Ты говоришь, «и с точки зрения Стромболи кульминацией спектакля является последняя фраза Дзанни, которую я всё больше начинаю считать предупреждением рассказчику об опасностях замены людей марионетками, и, в свою очередь, сильнейшим намёком на то, что Стромболи не так уж доволен кажущейся идиллией своей жизни». Полностью согласен, с небольшим дополнением, что это Антонио говорит через своих кукол. Я думаю, «недоволен» своей жизнью — это ещё мягко сказано. Он трагически потерял свою любовь, малышку Марию. Неспособный совладать с этим, он ушёл на покой на захолустной планетке, предпочитая взаимодействовать с миром через несколько слоёв марионеточных личностей, в том числе и сексуально через Лили. Тем самым рассказ полностью укладывается в одну линию с ремаркой Вулфа о «неких вызывающих жалость игрушках» в послесловии.
Джон Клют:
Немного дополнительных сведений о Тони Сарге (1880–1942). Его дочь звали Мэри. Он был создателем не только кукол, но и одного из наиболее значимых кукольных театров: Рождественских витрин Macy’s. Последние годы жизни он провёл, разочаровавшись, в изгнании.

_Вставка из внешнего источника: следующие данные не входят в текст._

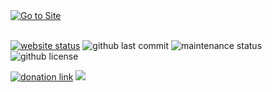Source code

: <a href="https://moistmeter.42web.io/#" target="_blank" rel="noopener noreferrer">
	<img src="https://i.ibb.co/JtbPgdL/ezgif-com-gif-maker-3.gif" alt="Go to Site" />
</a>
<br><br>

<a href="https://www.moistmeter.42web.io"><img src="https://img.shields.io/website?down_color=red&down_message=down&up_color=green&up_message=up&url=http%3A%2F%2Fwww.moistmeter.42web.io" alt="website status" /></a>
<img src="https://img.shields.io/github/last-commit/hslarson/Moist-meter" alt="github last commit" />
<img src="https://img.shields.io/maintenance/yes/2022" alt="maintenance status" />
<img src="https://img.shields.io/github/license/hslarson/moist-meter" alt="github license" />



<a href="https://www.buymeacoffee.com/gunter1270"><img src="https://img.shields.io/badge/donate-buy%20me%20a%20coffee-yellow" alt="donation link" /></a>
<a href="https://docs.google.com/forms/d/e/1FAIpQLScggit1tZFNKtu0xbJKTKuDEvtCjLYFtma41gjJiQzurMvqIg/viewform?usp=sf_link"><img src="https://img.shields.io/badge/contact%20me-google%20form-blue" /></a>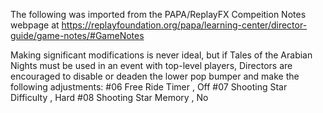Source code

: The following was imported from the PAPA/ReplayFX Compeition Notes webpage at https://replayfoundation.org/papa/learning-center/director-guide/game-notes/#GameNotes

Making significant modifications is never ideal, but if Tales of the Arabian Nights must be used in an event with top-level players, Directors are encouraged to disable or deaden the lower pop bumper and make the following adjustments: #06 Free Ride Timer , Off #07 Shooting Star Difficulty , Hard #08 Shooting Star Memory , No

Это по-настоящему захватывающее зрелище, наблюдать, как в сообщениях выше постепенно накапливаются доказательства, указывающие на Антонио; хоть я и разделяю отторжение Грэма перед кажущейся потерей человечности в истории, при этом я чувствую растущее чувство неизбежной правильности: тот «вулфовский щелчок» (Wolfe Click), который слышишь в момент разгадки — имбирно-пряничный гроб-шато и кукольный театр, и т. д. и т. д.
Но, как сказал Грэм, многое требует обсуждения в этой истории длиной 2500 слов. Надо возвращаться на исходную, что значит: перечитать его снова.
Стив Лавкин:
Если не чувствуешь, что куклы кажутся по крайней мере полуразумными, а потому заслуживающими сострадания, то это весьма мрачный рассказ. Это впечатление усиливается тем фактом, что не очевидно, кто является куклой, а кто — нет. Сравните, например, со «Снятся ли андроидам электрические овцы?» / «Блейдраннером», где главный герой сам вполне может оказаться репликантом, или с «Солярисом» Лема и созданиями, которые порождает планета. «Вызывающие жалость» игрушки, когда они сослужили свою службу… Вулф всегда морален, хоть это никогда не бывает лёгким.
Мэтт Дено:
Грэм: Относительно Лили и вопроса о её автономном статусе; в своём оригинальном посте ты написал: «в тексте нам говорят, что оператор должен находиться в пределах видимости куклы, которой он управляет». Но я не уверен, где об этом говорится? Можно считать, что это подразумевается, когда рассказчик в конце высматривает Стромболи, но в то же время ему, похоже, совершенно неинтересен метод контроля над Лили. И это может подразумевать, что он думает, будто Стромболи должен быть здесь по какой-то другой причине — одной из которых может быть поддержание иллюзии контроля для публики.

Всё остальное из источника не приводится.